Neil Smithline owasp-topten at smithline.net
Thu Feb 1 21:32:52 EST 2007

Sorry if this is a dup - I got a bounced email and want to make sure it gets

- Neil

---------- Forwarded message ----------

I just started reading but have a few comments on this.

   1. I'll start off with a general comment. I think the separation from
   vulnerabilities and attacks is really a big problem. Neither seems complete
   without the other. I agree that they are different and probably don't belong
   in the same list, but they are also tightly integrated. Why would I care if
   there is a vulnerability if I don't clearly understand the attacks that can
   be used against it (XSS is a perfect example of a simple-to-explain
   vulnerability that comes with a hard-to-explain corresponding attack)?
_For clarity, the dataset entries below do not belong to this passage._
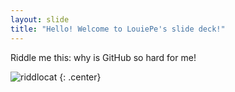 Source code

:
 ```yaml
---
layout: slide
title: "Hello! Welcome to LouiePe's slide deck!"
---
```


Riddle me this: why is GitHub so hard for me!

![riddlocat](https://octodex.github.com/images/riddlocat.png)
{: .center}
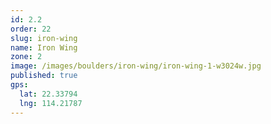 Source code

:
 ```yaml
---
id: 2.2
order: 22
slug: iron-wing
name: Iron Wing
zone: 2
image: /images/boulders/iron-wing/iron-wing-1-w3024w.jpg
published: true
gps:
  lat: 22.33794
  lng: 114.21787
---
```

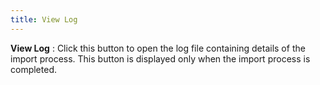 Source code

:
 ```yaml
---
title: View Log
---
```



**View Log**
: Click this button to open the log file containing  details of the import process. This button is displayed only when the  import process is completed.
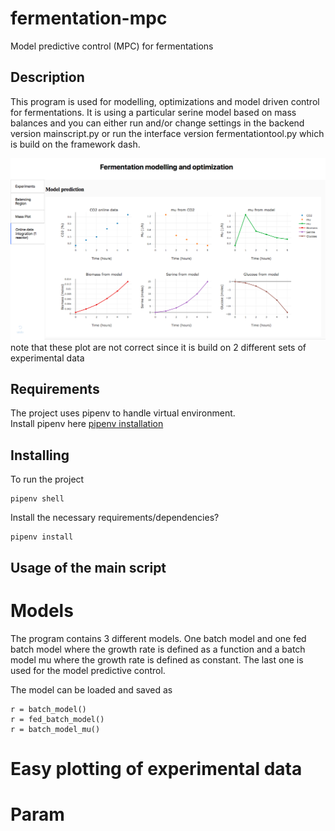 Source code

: # fermentation-mpc
Model predictive control (MPC) for fermentations

## Description
This program is used for modelling, optimizations and model driven control for fermentations. It is using a particular serine model based on
mass balances and you can either run and/or change settings in the backend version mainscript.py or run the interface
version fermentationtool.py which is build on the framework dash.

![](/images/interface.png)
note that these plot are not correct since it is build on 2 different sets of experimental data

## Requirements
The project uses pipenv to handle virtual environment. <br />
Install pipenv here [pipenv installation](https://github.com/pypa/pipenv#installation)

## Installing

To run the project
```
pipenv shell
```

Install the necessary requirements/dependencies?
```
pipenv install
```

## Usage of the main script

# Models
The program contains 3 different models. One batch model and one fed batch model where the growth rate is defined as
a function and a batch model mu where the growth rate is defined as constant. The last one is used for the model predictive control.

The model can be loaded and saved as
```
r = batch_model()
r = fed_batch_model()
r = batch_model_mu()
```



# Easy plotting of experimental data

# Param



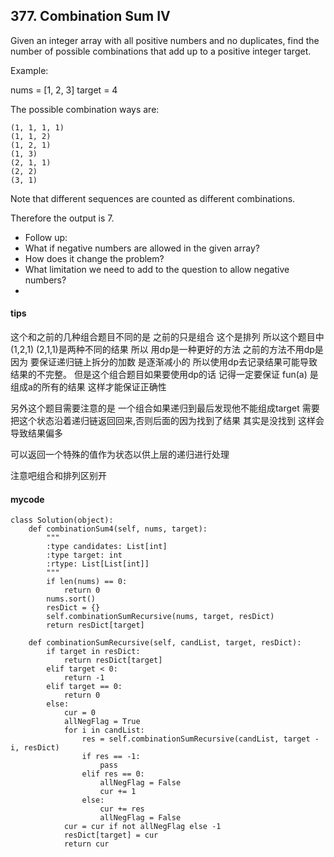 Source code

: ## 377. Combination Sum IV

Given an integer array with all positive numbers and no duplicates, find the number of possible combinations that add up to a positive integer target.

Example:

nums = [1, 2, 3]
target = 4

The possible combination ways are:

```
(1, 1, 1, 1)
(1, 1, 2)
(1, 2, 1)
(1, 3)
(2, 1, 1)
(2, 2)
(3, 1)
```


Note that different sequences are counted as different combinations.

Therefore the output is 7.
- Follow up:
- What if negative numbers are allowed in the given array?
- How does it change the problem?
- What limitation we need to add to the question to allow negative numbers?
- 


#### tips
这个和之前的几种组合题目不同的是 之前的只是组合 这个是排列 所以这个题目中 (1,2,1) (2,1,1)是两种不同的结果 所以 用dp是一种更好的方法
之前的方法不用dp是因为 要保证递归链上拆分的加数 是逐渐减小的 所以使用dp去记录结果可能导致结果的不完整。 但是这个组合题目如果要使用dp的话 记得一定要保证
fun(a) 是组成a的所有的结果 这样才能保证正确性

另外这个题目需要注意的是 一个组合如果递归到最后发现他不能组成target 需要把这个状态沿着递归链返回回来,否则后面的因为找到了结果 其实是没找到 这样会导致结果偏多

可以返回一个特殊的值作为状态以供上层的递归进行处理

注意吧组合和排列区别开

#### mycode

```
class Solution(object):
    def combinationSum4(self, nums, target):
        """
        :type candidates: List[int]
        :type target: int
        :rtype: List[List[int]]
        """
        if len(nums) == 0:
            return 0
        nums.sort()
        resDict = {}
        self.combinationSumRecursive(nums, target, resDict)
        return resDict[target]

    def combinationSumRecursive(self, candList, target, resDict):
        if target in resDict:
            return resDict[target]
        elif target < 0:
            return -1
        elif target == 0:
            return 0
        else:
            cur = 0
            allNegFlag = True
            for i in candList:
                res = self.combinationSumRecursive(candList, target - i, resDict)
                if res == -1:
                    pass
                elif res == 0:
                    allNegFlag = False
                    cur += 1
                else:
                    cur += res
                    allNegFlag = False
            cur = cur if not allNegFlag else -1
            resDict[target] = cur
            return cur
```



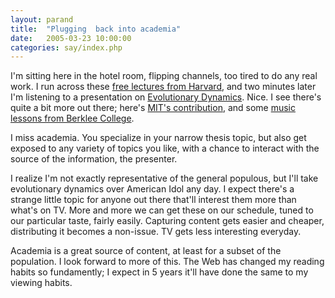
 ```yaml
---
layout: parand
title:  "Plugging  back into academia"
date:   2005-03-23 10:00:00
categories: say/index.php
---
```

I'm sitting here in the hotel room, flipping channels, too tired to do any real work. I run across these [free lectures from Harvard](http://athome.harvard.edu/), and two minutes later I'm listening to a presentation on [Evolutionary Dynamics](http://athome.harvard.edu/dh/evd.html). Nice. I see there's quite a bit more out there; here's [MIT's contribution](http://ocw.mit.edu/index.html), and some [music lessons from Berklee College](http://www.berkleeshares.com/).

I miss academia. You specialize in your narrow thesis topic, but also get exposed to any variety of topics you like, with a chance to interact with the source of the information, the presenter. 

I realize I'm not exactly representative of the general populous, but I'll take evolutionary dynamics over American Idol any day. I expect there's a strange little topic for anyone out there that'll interest them more than what's on TV. More and more we can get these on our schedule, tuned to our particular taste, fairly easily. Capturing content gets easier and cheaper, distributing it becomes a non-issue. TV gets less interesting everyday.

Academia is a great source of content, at least for a subset of the population. I look forward to more of this. The Web has changed my reading habits so fundamently; I expect in 5 years it'll have done the same to my viewing habits.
And
   why should I be worried about phishing (and what should I do about it)
   without understanding the vulnerabilities that enable it? Perhaps we need a
   top-ten attacks document as well? I'd be happy to work on one. That would
   give a good place to document things like XSS Attacks, Injection Attacks,
   Phishing Attacks, etc... And for each attack variants could be discussed
   (eg: SQL Injection, command processor injection, etc...) as well as the
   corresponding vulnerabilities that enable the attacks and the remediations
   that prevent the attacks.
   2. Review your "Preventing" bullets. Some end in periods, some don't.
   They probably all should be sentences.
   3. For A10, Preventing,
      - Perhaps you should add something to the last bullet such as
      "Keep up to date with vulnerabilities and remediations for them
such as the
      recent problems with .pdf and .doc files."
      - I'd add "Try to rely on the container or well-trusted and
      integrated solutions for access control. Home-grown solutions tend to be
      less secure."
      4. For A9, Preventing,
   - I'd change the "ensure that communications between..." bullet to
      include "Be wary of trusting your firewall or any network security as the
      sole means of protecting data."
   5. For A7, Preventing:
   - I would add "When making trade-offs between protection and
      ease-of-use, consider requiring more complex authentication
mechanisms for
      more sensitive operations."
      - Change " Use the container provided session management
      mechanism and no custom cookies" to " Use the container provided
      session management and authentication mechanism or a well-trusted and
      integrated session management and authentication mechanism."
Then add a new
      bullet "Do not add custom cookies." I think restricting to the container
      session and authentication cookies is not realistic in a world of
      CA/Netegrity's and such. No reason to make guidelines that we
know will be
      - I don't like "Create a new session upon successful
      authentication". Just following that doesn't tell the developer never to
      transmit the new session over HTTP. For example, if the user is in the
      middle of a secure operation and clicks the help button they
might divulge
      the session ID in clear-text when referencing the help page over HTTP.. I
      think the text should read "Always make sure that once authentication has
      occurred the session cookie is only transmitted over secure channels and
      that the authenticated session cookie cannot be guessed from the
      unauthenticated session cookie." or something like that.
      - I'd add either to the logout link bullet or after it "Ensure
      that logout links immediately log the user out or present a pop-up to
      confirm. Never have the logout link take the user to a page that asks for
      confirmation." Too often logout links go to a confirmation page that is
      never read and the user doesn't logout.
      - I'd also add "Ensure all sessions have appropriate timeouts."
   6. For A8, Preventing:

   - I'd add "Try to avid relying on OS file and process protection but
      use it whenever and wherever possible."
      - To the private keys bullet or just afterwards I'd add "Never
      transmit private keys over insecure channels. If possible, never transmit
      private keys at all. Sneaker-net is the best means of
transmitting private
      - I'd also add "When possible, hash rather than encrypt

Have to run more but I'm not sure what your schedule is so I figured I'd
send this off now and follow-up with more later.